#### [WHAT YOU HAVE TO DO]
Give the data again exactly as it appears, excluding any pictures.
------------------------
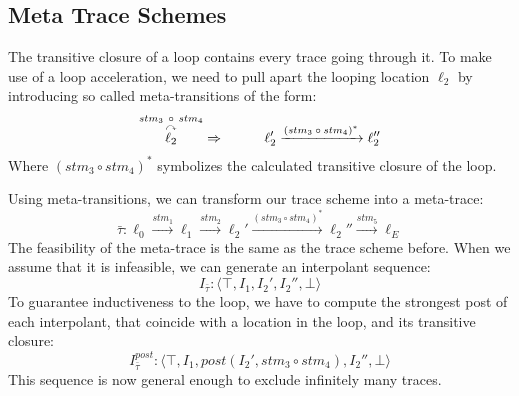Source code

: \documentclass{article}
\begin{document}
\subsection{Meta Trace Schemes}
The transitive closure of a loop contains every trace going through it. To make use of a loop acceleration, we need to pull apart the looping location $\ell_2$ by introducing so called meta-transitions of the form:
\begin{equation*}
	\overset{stm_3\ \circ \ stm_4}{\overset{\curvearrowright}{\ell_2}} \Rightarrow \hspace*{1cm} \ell_2' \xrightarrow{\text{$(stm_3 \circ stm_4)^*$}} \ell_2''
\end{equation*}
Where $(stm_3 \circ stm_4)^*$ symbolizes the calculated transitive closure of the loop. \par
Using meta-transitions, we can transform our trace scheme into a meta-trace:
\begin{equation*}
	\bar{\tau}: \ell_0 \xrightarrow{\text{$stm_1$}} \ell_1 \xrightarrow{\text{$stm_2$}} \ell_2' \xrightarrow{\text{$(stm_3 \circ stm_4)^*$}} \ell_2'' \xrightarrow{\text{$stm_5$}} \ell_E
\end{equation*}
The feasibility of the meta-trace is the same as the trace scheme before. When we assume that it is infeasible, we can generate an interpolant sequence:
\begin{equation*}
I_{\bar{\tau}}: \langle \top, I_1, I_2', I_2'', \bot  \rangle
\end{equation*}
To guarantee inductiveness to the loop, we have to compute the strongest post of each interpolant, that coincide with a location in the loop, and its transitive closure:
\begin{equation*}
I_{\bar{\tau}}^{post}: \langle \top, I_1, post(I_2', stm_3 \circ stm_4), I_2'', \bot  \rangle
\end{equation*}
This sequence is now general enough to exclude infinitely many traces.
\end{document}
------------------------
#### [EXERCISE ANSWER]
Source code

: \documentclass{article}
\begin{document}
\subsection{Meta Trace Schemes}
The transitive closure of a loop contains every trace going through it. To make use of a loop acceleration, we need to pull apart the looping location $\ell_2$ by introducing so called meta-transitions of the form:
\begin{equation*}
	\overset{stm_3\ \circ \ stm_4}{\overset{\curvearrowright}{\ell_2}} \Rightarrow \hspace*{1cm} \ell_2' \xrightarrow{\text{$(stm_3 \circ stm_4)^*$}} \ell_2''
\end{equation*}
Where $(stm_3 \circ stm_4)^*$ symbolizes the calculated transitive closure of the loop. \par
Using meta-transitions, we can transform our trace scheme into a meta-trace:
\begin{equation*}
	\bar{\tau}: \ell_0 \xrightarrow{\text{$stm_1$}} \ell_1 \xrightarrow{\text{$stm_2$}} \ell_2' \xrightarrow{\text{$(stm_3 \circ stm_4)^*$}} \ell_2'' \xrightarrow{\text{$stm_5$}} \ell_E
\end{equation*}
The feasibility of the meta-trace is the same as the trace scheme before. When we assume that it is infeasible, we can generate an interpolant sequence:
\begin{equation*}
I_{\bar{\tau}}: \langle \top, I_1, I_2', I_2'', \bot  \rangle
\end{equation*}
To guarantee inductiveness to the loop, we have to compute the strongest post of each interpolant, that coincide with a location in the loop, and its transitive closure:
\begin{equation*}
I_{\bar{\tau}}^{post}: \langle \top, I_1, post(I_2', stm_3 \circ stm_4), I_2'', \bot  \rangle
\end{equation*}
This sequence is now general enough to exclude infinitely many traces.
\end{document}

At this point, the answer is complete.